The answer is at Acts 15:28,29, but the context is important in order to understand why it answers your question.
The book of Acts chronicles the development of the early Christian congregations following the death of Jesus. The first-century Christian congregations comprised of some Jewish Christians (Jewish persons who had responded to Jesus' teaching and become Christian) as well as those from many other nationalities and backgrounds, those whom Jews at the time would have called 'gentiles'.
Paul's letter to the Galatian congregation mentions 'Judaizers' - Christians who were still adhering to aspects of the Jewish law and, evidently, trying to force other non-Jewish Christians to follow it, too. In particular, the Jewish law on circumcision was being taught as still necessary, but Paul made it clear that it was no longer a requirement of God (see Galatians chapter 5).
It was in response to this matter of what, if any, aspects of the Jewish law should still apply to Christians that prompted the apostles to write at Acts 15:28,29:
The Holy Spirit has shown us that we should not place any extra burden on you. But you should not eat anything offered to idols. You should not eat any meat that still has the blood in it or any meat of any animal that has been strangled. You must also not commit any terrible sexual sins. If you follow these instructions, you will do well. (Contemporary English Version)
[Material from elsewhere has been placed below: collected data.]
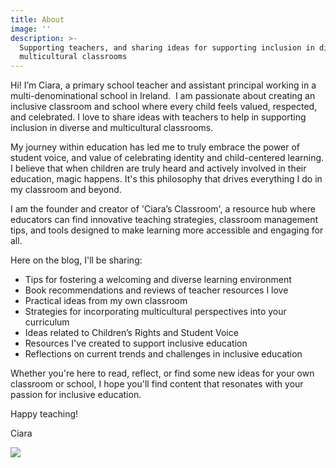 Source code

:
 ```yaml
---
title: About
image: ''
description: >-
  Supporting teachers, and sharing ideas for supporting inclusion in diverse and
  multicultural classrooms
---
```


Hi! I’m Ciara, a primary school teacher and assistant principal working in a multi-denominational school in Ireland.  I am passionate about creating an inclusive classroom and school where every child feels valued, respected, and celebrated.  I love to share ideas with teachers to help in supporting inclusion in diverse and multicultural classrooms.

My journey within education has led me to truly embrace the power of student voice, and value of celebrating identity and child-centered learning. I believe that when children are truly heard and actively involved in their education, magic happens. It's this philosophy that drives everything I do in my classroom and beyond.

I am the founder and creator of 'Ciara’s Classroom', a resource hub where educators can find innovative teaching strategies, classroom management tips, and tools designed to make learning more accessible and engaging for all.  

Here on the blog, I'll be sharing:

* Tips for fostering a welcoming and diverse learning environment
* Book recommendations and reviews of teacher resources I love
* Practical ideas from my own classroom
* Strategies for incorporating multicultural perspectives into your curriculum
* Ideas related to Children’s Rights and Student Voice
* Resources I've created to support inclusive education
* Reflections on current trends and challenges in inclusive education

Whether you're here to read, reflect, or find some new ideas for your own classroom or school, I hope you'll find content that resonates with your passion for inclusive education.  

Happy teaching! 

Ciara

![](</About Ciara.jpeg>)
Inspired by the Holy Spirit, they determined that the Jewish law should no longer "burden" anyone, except the points that they went on to list which were all found in the law: (i) eating food offered to idols, (ii) eating blood, or strangled animals, which would contain blood as a consequence of that, (iii) sexual immorality. They showed that was an exhaustive list by concluding "if you follow these instructions, you will do well".
So those three aspects of the Jewish law are the only requirements for Christians today (in addition to Christ's teaching, of course), and that would mean that the festivals were not a requirement either. There is no historical evidence that the early Christians continued to celebrate those things.
As further evidence, remember also that the last night of Jesus life was the Passover. At the 'last Passover', Jesus instituted a new ceremony involving the Passover bread and wine, which he then instructed his apostles to "keep doing". So the Passover was clearly replaced by something new for Christians, giving further evidence that the festivals in the Jewish law are no longer a requirement for them.